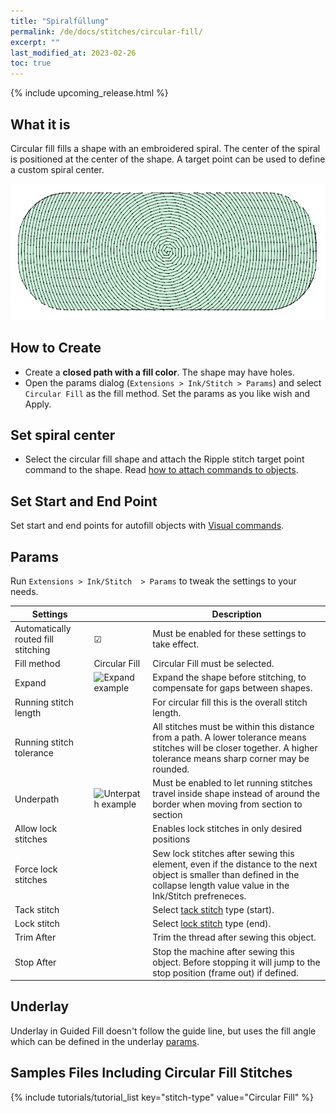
 ```yaml
---
title: "Spiralfüllung"
permalink: /de/docs/stitches/circular-fill/
excerpt: ""
last_modified_at: 2023-02-26
toc: true
---
```

{% include upcoming_release.html %}

## What it is

Circular fill fills a shape with an embroidered spiral. The center of the spiral is positioned at the center of the shape. A target point can be used to define a custom spiral center.

![Meander stitch detail](/assets/images/docs/circular-fill-detail.png)

## How to Create

* Create a **closed path with a fill color**. The shape may have holes.
* Open the params dialog (`Extensions > Ink/Stitch > Params`) and select `Circular Fill` as the fill method.
  Set the params as you like wish and Apply.

## Set spiral center

* Select the circular fill shape and attach the Ripple stitch target point command to the shape. Read [how to attach commands to objects](/docs/commands/).

## Set Start and End Point

Set start and end points for autofill objects with [Visual commands](/docs/commands/).

## Params

Run `Extensions > Ink/Stitch  > Params` to tweak the settings to your needs.

Settings||Description
---|---|---
Automatically routed fill stitching| ☑ |Must be enabled for these settings to take effect.
Fill method          |Circular Fill|Circular Fill must be selected.
Expand               |![Expand example](/assets/images/docs/params-fill-expand.png)  |Expand the shape before stitching, to compensate for gaps between shapes.
Running stitch length||For circular fill this is the overall stitch length.
Running stitch tolerance||All stitches must be within this distance from a path. A lower tolerance means stitches will be closer together. A higher tolerance means sharp corner may be rounded.
Underpath            |![Unterpath example](/assets/images/docs/params-fill-underpathing.png)|Must be enabled to let running stitches travel inside shape instead of around the border when moving from section to section
Allow lock stitches  ||Enables lock stitches in only desired positions
Force lock stitches  ||Sew lock stitches after sewing this element, even if the distance to the next object is smaller than defined in the collapse length value value in the Ink/Stitch prefreneces.
Tack stitch          ||Select [tack stitch](/docs/stitches/lock-stitches) type (start).
Lock stitch          ||Select [lock stitch](/docs/stitches/lock-stitches) type (end).
Trim After           ||Trim the thread after sewing this object.
Stop After           ||Stop the machine after sewing this object. Before stopping it will jump to the stop position (frame out) if defined.

## Underlay

Underlay in Guided Fill doesn't follow the guide line, but uses the fill angle which can be defined in the underlay [params](/docs/stitches/fill-stitch#underlay).

## Samples Files Including Circular Fill Stitches
{% include tutorials/tutorial_list key="stitch-type" value="Circular Fill" %}
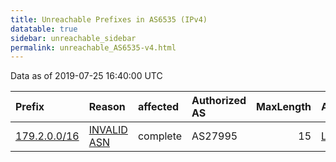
 ```yaml
---
title: Unreachable Prefixes in AS6535 (IPv4)
datatable: true
sidebar: unreachable_sidebar
permalink: unreachable_AS6535-v4.html
---
```


Data as of 2019-07-25 16:40:00 UTC


<div class="datatable-begin"></div>

| Prefix                                             | Reason                                                                                             | affected   | Authorized AS   |   MaxLength | Anchor                                         |   unreachable /24s |
|:---------------------------------------------------|:---------------------------------------------------------------------------------------------------|:-----------|:----------------|------------:|:-----------------------------------------------|-------------------:|
| [179.2.0.0/16](https://stat.ripe.net/179.2.0.0/16) | [INVALID ASN](https://rpki-validator.ripe.net/announcement-preview?asn=AS6535&prefix=179.2.0.0/16) | complete   | AS27995         |          15 | [LACNIC](unreachable_LACNIC_RPKI_Root-v4.html) |                256 |

<div class="datatable-end"></div>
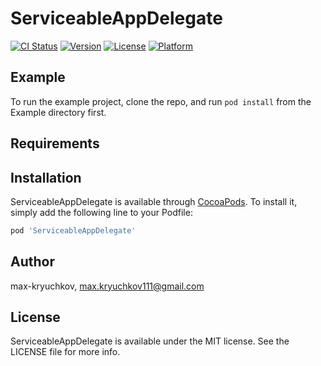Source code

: # ServiceableAppDelegate

[![CI Status](https://img.shields.io/travis/max-kryuchkov/ServiceableAppDelegate.svg?style=flat)](https://travis-ci.org/max-kryuchkov/ServiceableAppDelegate)
[![Version](https://img.shields.io/cocoapods/v/ServiceableAppDelegate.svg?style=flat)](https://cocoapods.org/pods/ServiceableAppDelegate)
[![License](https://img.shields.io/cocoapods/l/ServiceableAppDelegate.svg?style=flat)](https://cocoapods.org/pods/ServiceableAppDelegate)
[![Platform](https://img.shields.io/cocoapods/p/ServiceableAppDelegate.svg?style=flat)](https://cocoapods.org/pods/ServiceableAppDelegate)

## Example

To run the example project, clone the repo, and run `pod install` from the Example directory first.

## Requirements

## Installation

ServiceableAppDelegate is available through [CocoaPods](https://cocoapods.org). To install
it, simply add the following line to your Podfile:

```ruby
pod 'ServiceableAppDelegate'
```

## Author

max-kryuchkov, max.kryuchkov111@gmail.com

## License

ServiceableAppDelegate is available under the MIT license. See the LICENSE file for more info.
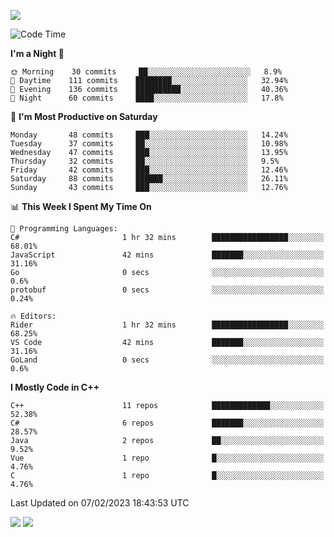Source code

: ![](https://komarev.com/ghpvc/?username=lilpidgey&color=red)
<!--START_SECTION:waka-->
![Code Time](http://img.shields.io/badge/Code%20Time-1%2C485%20hrs%206%20mins-blue)

**I'm a Night 🦉** 

```text
🌞 Morning    30 commits     ██░░░░░░░░░░░░░░░░░░░░░░░   8.9% 
🌆 Daytime    111 commits    ████████░░░░░░░░░░░░░░░░░   32.94% 
🌃 Evening    136 commits    ██████████░░░░░░░░░░░░░░░   40.36% 
🌙 Night      60 commits     ████░░░░░░░░░░░░░░░░░░░░░   17.8%

```
📅 **I'm Most Productive on Saturday** 

```text
Monday       48 commits     ███░░░░░░░░░░░░░░░░░░░░░░   14.24% 
Tuesday      37 commits     ██░░░░░░░░░░░░░░░░░░░░░░░   10.98% 
Wednesday    47 commits     ███░░░░░░░░░░░░░░░░░░░░░░   13.95% 
Thursday     32 commits     ██░░░░░░░░░░░░░░░░░░░░░░░   9.5% 
Friday       42 commits     ███░░░░░░░░░░░░░░░░░░░░░░   12.46% 
Saturday     88 commits     ██████░░░░░░░░░░░░░░░░░░░   26.11% 
Sunday       43 commits     ███░░░░░░░░░░░░░░░░░░░░░░   12.76%

```


📊 **This Week I Spent My Time On** 

```text
💬 Programming Languages: 
C#                       1 hr 32 mins        █████████████████░░░░░░░░   68.01% 
JavaScript               42 mins             ███████░░░░░░░░░░░░░░░░░░   31.16% 
Go                       0 secs              ░░░░░░░░░░░░░░░░░░░░░░░░░   0.6% 
protobuf                 0 secs              ░░░░░░░░░░░░░░░░░░░░░░░░░   0.24%

🔥 Editors: 
Rider                    1 hr 32 mins        █████████████████░░░░░░░░   68.25% 
VS Code                  42 mins             ███████░░░░░░░░░░░░░░░░░░   31.16% 
GoLand                   0 secs              ░░░░░░░░░░░░░░░░░░░░░░░░░   0.6%

```

**I Mostly Code in C++** 

```text
C++                      11 repos            █████████████░░░░░░░░░░░░   52.38% 
C#                       6 repos             ███████░░░░░░░░░░░░░░░░░░   28.57% 
Java                     2 repos             ██░░░░░░░░░░░░░░░░░░░░░░░   9.52% 
Vue                      1 repo              █░░░░░░░░░░░░░░░░░░░░░░░░   4.76% 
C                        1 repo              █░░░░░░░░░░░░░░░░░░░░░░░░   4.76%

```



 Last Updated on 07/02/2023 18:43:53 UTC
<!--END_SECTION:waka-->
![](https://hit.yhype.me/github/profile?user_id=42968544)
![](https://komarev.com/ghpvc/?lilpidgey)
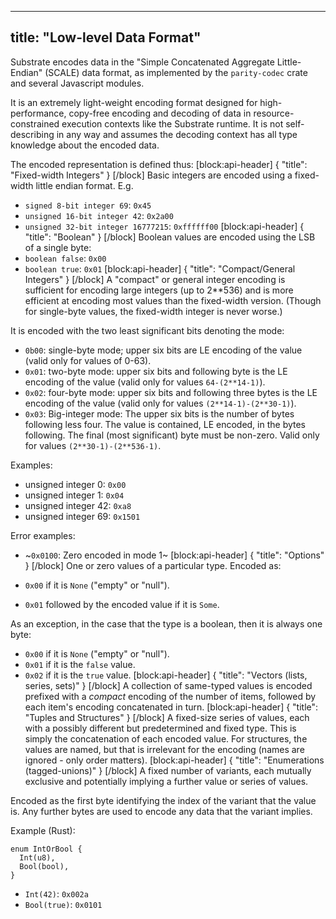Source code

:<!--
Copyright 2019 Parity Technologies

Licensed under the Apache License, Version 2.0 (the "License");
you may not use this file except in compliance with the License.
You may obtain a copy of the License at

    http://www.apache.org/licenses/LICENSE-2.0

Unless required by applicable law or agreed to in writing, software
distributed under the License is distributed on an "AS IS" BASIS,
WITHOUT WARRANTIES OR CONDITIONS OF ANY KIND, either express or implied.
See the License for the specific language governing permissions and
limitations under the License.
-->

---
title: "Low-level Data Format"
---
Substrate encodes data in the "Simple Concatenated Aggregate Little-Endian" (SCALE) data format, as implemented by the `parity-codec` crate and several Javascript modules.

It is an extremely light-weight encoding format designed for high-performance, copy-free encoding and decoding of data in resource-constrained execution contexts like the Substrate runtime. It is not self-describing in any way and assumes the decoding context has all type knowledge about the encoded data. 

The encoded representation is defined thus:
[block:api-header]
{
  "title": "Fixed-width Integers"
}
[/block]
Basic integers are encoded using a fixed-width little endian format. E.g.
- `signed 8-bit integer 69`: `0x45` 
- `unsigned 16-bit integer 42`: `0x2a00`
- `unsigned 32-bit integer 16777215`: `0xffffff00`
[block:api-header]
{
  "title": "Boolean"
}
[/block]
Boolean values are encoded using the LSB of a single byte:
- `boolean false`: `0x00`
- `boolean true`: `0x01`
[block:api-header]
{
  "title": "Compact/General Integers"
}
[/block]
A "compact" or general integer encoding is sufficient for encoding large integers (up to 2**536) and is more efficient at encoding most values than the fixed-width version. (Though for single-byte values, the fixed-width integer is never worse.)

It is encoded with the two least significant bits denoting the mode:

- `0b00`: single-byte mode; upper six bits are LE encoding of the value (valid only for values of 0-63).
- `0x01`: two-byte mode: upper six bits and following byte is the LE encoding of the value (valid only for values `64-(2**14-1)`).
- `0x02`: four-byte mode: upper six bits and following three bytes is the LE encoding of the value (valid only for values `(2**14-1)-(2**30-1)`).
- `0x03`: Big-integer mode: The upper six bits is the number of bytes following less four. The value is contained, LE encoded, in the bytes following. The final (most significant) byte must be non-zero. Valid only for values `(2**30-1)-(2**536-1)`.

Examples:
- unsigned integer 0: `0x00`
- unsigned integer 1: `0x04`
- unsigned integer 42: `0xa8`
- unsigned integer 69: `0x1501`

Error examples:
- ~`0x0100`: Zero encoded in mode 1~
[block:api-header]
{
  "title": "Options"
}
[/block]
One or zero values of a particular type. Encoded as:

- `0x00` if it is `None` ("empty" or "null").
- `0x01` followed by the encoded value if it is `Some`.

As an exception, in the case that the type is a boolean, then it is always one byte:

- `0x00` if it is `None` ("empty" or "null").
- `0x01` if it is the `false` value.
- `0x02` if it is the `true` value.
[block:api-header]
{
  "title": "Vectors (lists, series, sets)"
}
[/block]
A collection of same-typed values is encoded prefixed with a *compact* encoding of the number of items, followed by each item's encoding concatenated in turn.
[block:api-header]
{
  "title": "Tuples and Structures"
}
[/block]
A fixed-size series of values, each with a possibly different but predetermined and fixed type. This is simply the concatenation of each encoded value. For structures, the values are named, but that is irrelevant for the encoding (names are ignored - only order matters).
[block:api-header]
{
  "title": "Enumerations (tagged-unions)"
}
[/block]
A fixed number of variants, each mutually exclusive and potentially implying a further value or series of values.

Encoded as the first byte identifying the index of the variant that the value is. Any further bytes are used to encode any data that the variant implies.

Example (Rust):

```
enum IntOrBool {
  Int(u8),
  Bool(bool),
}
```

- `Int(42)`: `0x002a`
- `Bool(true)`: `0x0101`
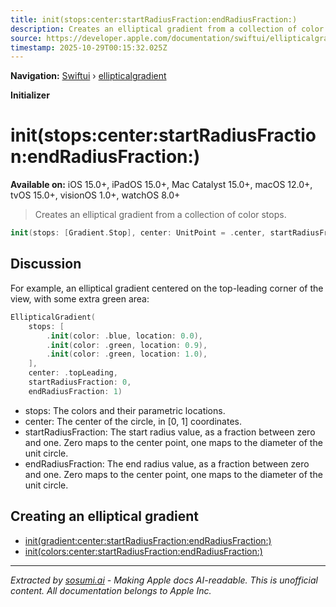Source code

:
 ```yaml
---
title: init(stops:center:startRadiusFraction:endRadiusFraction:)
description: Creates an elliptical gradient from a collection of color stops.
source: https://developer.apple.com/documentation/swiftui/ellipticalgradient/init(stops:center:startradiusfraction:endradiusfraction:)
timestamp: 2025-10-29T00:15:32.025Z
---
```


**Navigation:** [Swiftui](/documentation/swiftui) › [ellipticalgradient](/documentation/swiftui/ellipticalgradient)

**Initializer**

# init(stops:center:startRadiusFraction:endRadiusFraction:)

**Available on:** iOS 15.0+, iPadOS 15.0+, Mac Catalyst 15.0+, macOS 12.0+, tvOS 15.0+, visionOS 1.0+, watchOS 8.0+

> Creates an elliptical gradient from a collection of color stops.

```swift
init(stops: [Gradient.Stop], center: UnitPoint = .center, startRadiusFraction: CGFloat = 0, endRadiusFraction: CGFloat = 0.5)
```

## Discussion

For example, an elliptical gradient centered on the top-leading corner of the view, with some extra green area:

```swift
EllipticalGradient(
    stops: [
        .init(color: .blue, location: 0.0),
        .init(color: .green, location: 0.9),
        .init(color: .green, location: 1.0),
    ],
    center: .topLeading,
    startRadiusFraction: 0,
    endRadiusFraction: 1)
```

- stops: The colors and their parametric locations.
- center: The center of the circle, in [0, 1] coordinates.
- startRadiusFraction: The start radius value, as a fraction between zero and one. Zero maps to the center point, one maps to the diameter of the unit circle.
- endRadiusFraction: The end radius value, as a fraction between zero and one. Zero maps to the center point, one maps to the diameter of the unit circle.

## Creating an elliptical gradient

- [init(gradient:center:startRadiusFraction:endRadiusFraction:)](/documentation/swiftui/ellipticalgradient/init(gradient:center:startradiusfraction:endradiusfraction:))
- [init(colors:center:startRadiusFraction:endRadiusFraction:)](/documentation/swiftui/ellipticalgradient/init(colors:center:startradiusfraction:endradiusfraction:))

---

*Extracted by [sosumi.ai](https://sosumi.ai) - Making Apple docs AI-readable.*
*This is unofficial content. All documentation belongs to Apple Inc.*
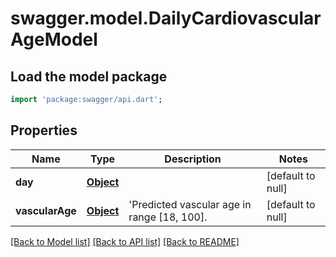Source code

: # swagger.model.DailyCardiovascularAgeModel

## Load the model package
```dart
import 'package:swagger/api.dart';
```

## Properties
Name | Type | Description | Notes
------------ | ------------- | ------------- | -------------
**day** | [**Object**](Object.md) |  | [default to null]
**vascularAge** | [**Object**](Object.md) | &#x27;Predicted vascular age in range [18, 100]. | [default to null]

[[Back to Model list]](../README.md#documentation-for-models) [[Back to API list]](../README.md#documentation-for-api-endpoints) [[Back to README]](../README.md)

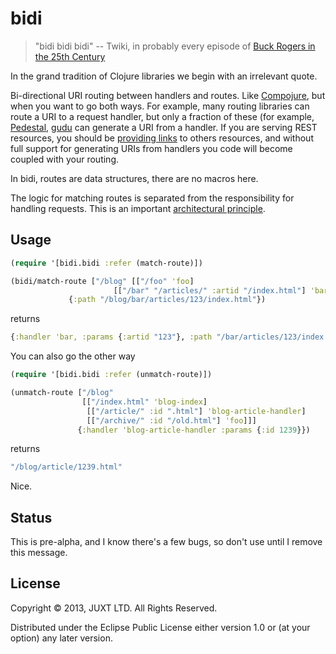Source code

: # bidi

> "bidi bidi bidi" -- Twiki, in probably every episode of
  [Buck Rogers in the 25th Century](http://en.wikipedia.org/wiki/Buck_Rogers_in_the_25th_Century_%28TV_series%29)

In the grand tradition of Clojure libraries we begin with an irrelevant
quote.

Bi-directional URI routing between handlers and routes. Like [Compojure](https://github.com/weavejester/compojure),
but when you want to go both ways. For example, many routing libraries
can route a URI to a request handler, but only a fraction of these (for
example, [Pedestal](http://pedestal.io),
[gudu](https://github.com/thatismatt/gudu) can generate a URI from a
handler. If you are serving REST resources, you should be
[providing links](http://en.wikipedia.org/wiki/HATEOAS) to others
resources, and without full support for generating URIs from handlers
you code will become coupled with your routing.

In bidi, routes are data structures, there are no macros here.

The logic for matching routes is separated from the responsibility for
handling requests. This is an important
[architectural principle](http://www.infoq.com/presentations/Simple-Made-Easy).

## Usage

```clojure
(require '[bidi.bidi :refer (match-route)])

(bidi/match-route ["/blog" [["/foo" 'foo]
                       [["/bar" "/articles/" :artid "/index.html"] 'bar]]]
             {:path "/blog/bar/articles/123/index.html"})
```

returns

```clojure
{:handler 'bar, :params {:artid "123"}, :path "/bar/articles/123/index.html"}
```

You can also go the other way

```clojure
(require '[bidi.bidi :refer (unmatch-route)])

(unmatch-route ["/blog"
                [["/index.html" 'blog-index]
                 [["/article/" :id ".html"] 'blog-article-handler]
                 [["/archive/" :id "/old.html"] 'foo]]]
               {:handler 'blog-article-handler :params {:id 1239}})
```

returns

```clojure
"/blog/article/1239.html"
```

Nice.

## Status

This is pre-alpha, and I know there's a few bugs, so don't use until I remove this message.

## License

Copyright © 2013, JUXT LTD. All Rights Reserved.

Distributed under the Eclipse Public License either version 1.0 or (at
your option) any later version.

--------------------------------------------------

> _Work item_
Filter by the word "will": copy every line of the data that holds it.

> _Response box_
Running stitch tolerance||All stitches must be within this distance from a path. A lower tolerance means stitches will be closer together. A higher tolerance means sharp corner may be rounded.
Stop After           ||Stop the machine after sewing this object. Before stopping it will jump to the stop position (frame out) if defined.
you code will become coupled with your routing.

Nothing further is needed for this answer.